Filebench is a file system and storage benchmark that can generate a large
variety of workloads. Unlike typical benchmarks it is extremely flexible and
allows to specify application's I/O behavior using its extensive Workload Model
Language (WML). Users can either describe desired workloads from scratch or use
(with or without modifications) workload personalities shipped with Filebench
(e.g., mail-, web-, file-, and database-server workloads). Filebench is equally
good for micro- and macro-benchmarking, quick to setup, and relatively easy to
use.


INSTALLATION
------------

Filebench compilation and installation is simple, and can be completed in two
steps. However, if you have downloaded a release tarball from Github
(https://github.com/filebench/filebench/releases), you can go ahead and skip to
Step 2.

The libnuma-dev package is required to compile this version.

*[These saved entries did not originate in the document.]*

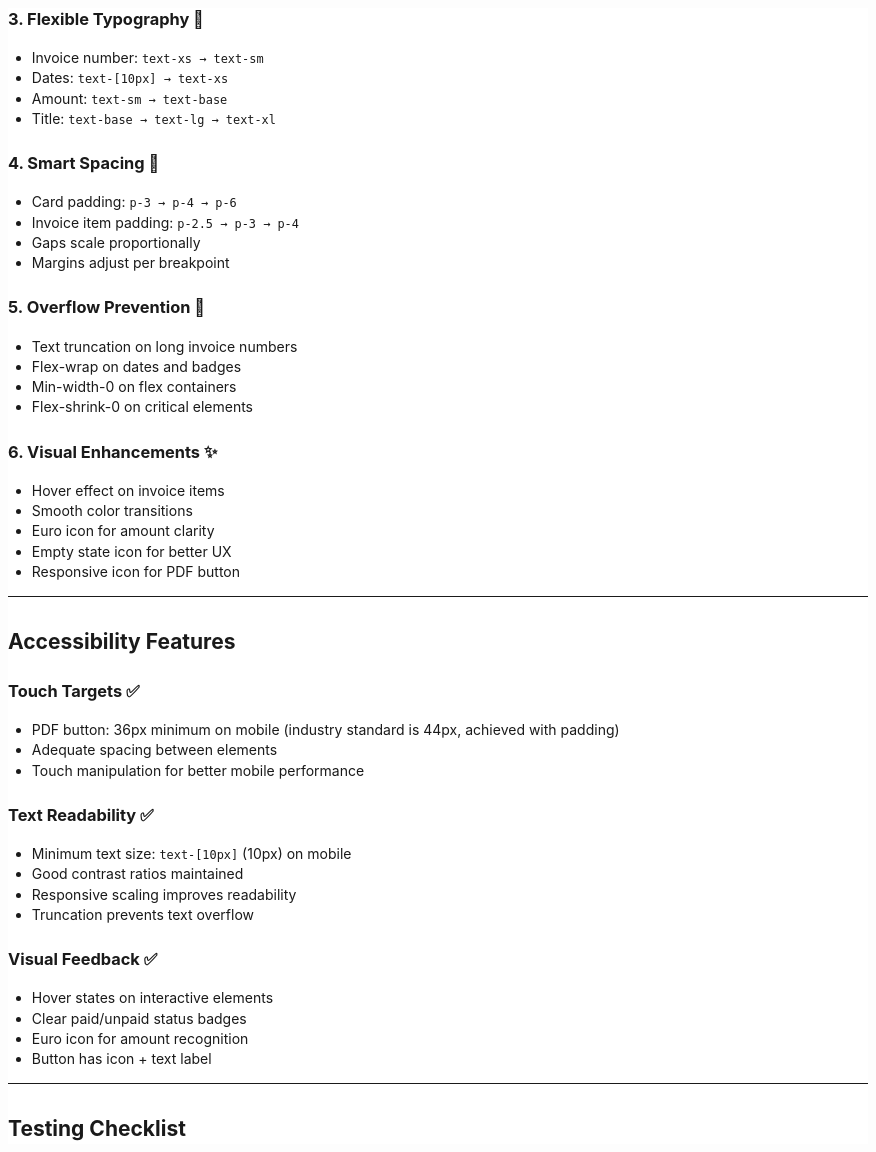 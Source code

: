 ### 3. **Flexible Typography** 📝
- Invoice number: `text-xs → text-sm`
- Dates: `text-[10px] → text-xs`
- Amount: `text-sm → text-base`
- Title: `text-base → text-lg → text-xl`

### 4. **Smart Spacing** 📏
- Card padding: `p-3 → p-4 → p-6`
- Invoice item padding: `p-2.5 → p-3 → p-4`
- Gaps scale proportionally
- Margins adjust per breakpoint

### 5. **Overflow Prevention** 🚫
- Text truncation on long invoice numbers
- Flex-wrap on dates and badges
- Min-width-0 on flex containers
- Flex-shrink-0 on critical elements

### 6. **Visual Enhancements** ✨
- Hover effect on invoice items
- Smooth color transitions
- Euro icon for amount clarity
- Empty state icon for better UX
- Responsive icon for PDF button

---

## Accessibility Features

### Touch Targets ✅
- PDF button: 36px minimum on mobile (industry standard is 44px, achieved with padding)
- Adequate spacing between elements
- Touch manipulation for better mobile performance

### Text Readability ✅
- Minimum text size: `text-[10px]` (10px) on mobile
- Good contrast ratios maintained
- Responsive scaling improves readability
- Truncation prevents text overflow

### Visual Feedback ✅
- Hover states on interactive elements
- Clear paid/unpaid status badges
- Euro icon for amount recognition
- Button has icon + text label

---

## Testing Checklist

Step 1: Generating autotool scripts

Makefile.in and configure files are not included in the repo, so they will have
to be generated. To do so, make sure you have libtoolize and automake tools
installed and run the following commands:

$ libtoolize
$ aclocal
$ autoheader
$ automake --add-missing
$ autoconf


Step 2: Compilation and installation

Before proceeding, make sure yacc and lex are available in your system. Then,
you can proceed with configuration, compilation, and installation as usual:

$ ./configure
$ make
$ sudo make install


QUICK-START GUIDE
-----------------

To quickly introduce a new user to Filebench we use two examples demonstrating
two different typical Filebench workflows: 1) describe a user-defined workload
in Workload Model Language (WML) and generate the workload; 2) generate one of
the predefined Filebench workloads.
The description in this guide assumes Filebench 1.5-alpha1 or higher.


Example 1: User-defined workloads

First step is to create the description of the workload (so called workload
personality) in WML language. Typically, workload personalities are stored in
files with '.f' extension. In this example we describe a very simple workload
consisting of two processes with three threads each. Every thread continuously
picks a file among many, reads it, and then closes the file. Here is the
corresponding workload personality:

01  define fileset name="testF",entries=10000,filesize=16k,prealloc,path="/tmp"
02
03  define process name="readerP",instances=2 {
04    thread name="readerT",instances=3 {
05      flowop openfile name="openOP",filesetname="testF"
06      flowop readwholefile name="readOP",filesetname="testF"
07      flowop closefile name="closeOP"
08    }
09  }
10
11  run 60

Four main entities in Filebench are 'filesets', 'processes' consisting of
'threads', and 'flowops'. In the first line we define a fileset containing
10,000 files of 16KiB size each in /tmp directory. Filebench is instructed to
precreate all files in the fileset before executing the actual workload.

In the third and fourth lines we define two identical processes each consisting
of three identical threads. Every thread in Filebench repeats flowops (operations)
defined in it in a loop. Lines 05-07 describe the flowops that constitute the
threads: open a file in "testF" fileset, read the file  completely, and close
it. Finally, in the 11th line we indicate to run the workload for 60 seconds.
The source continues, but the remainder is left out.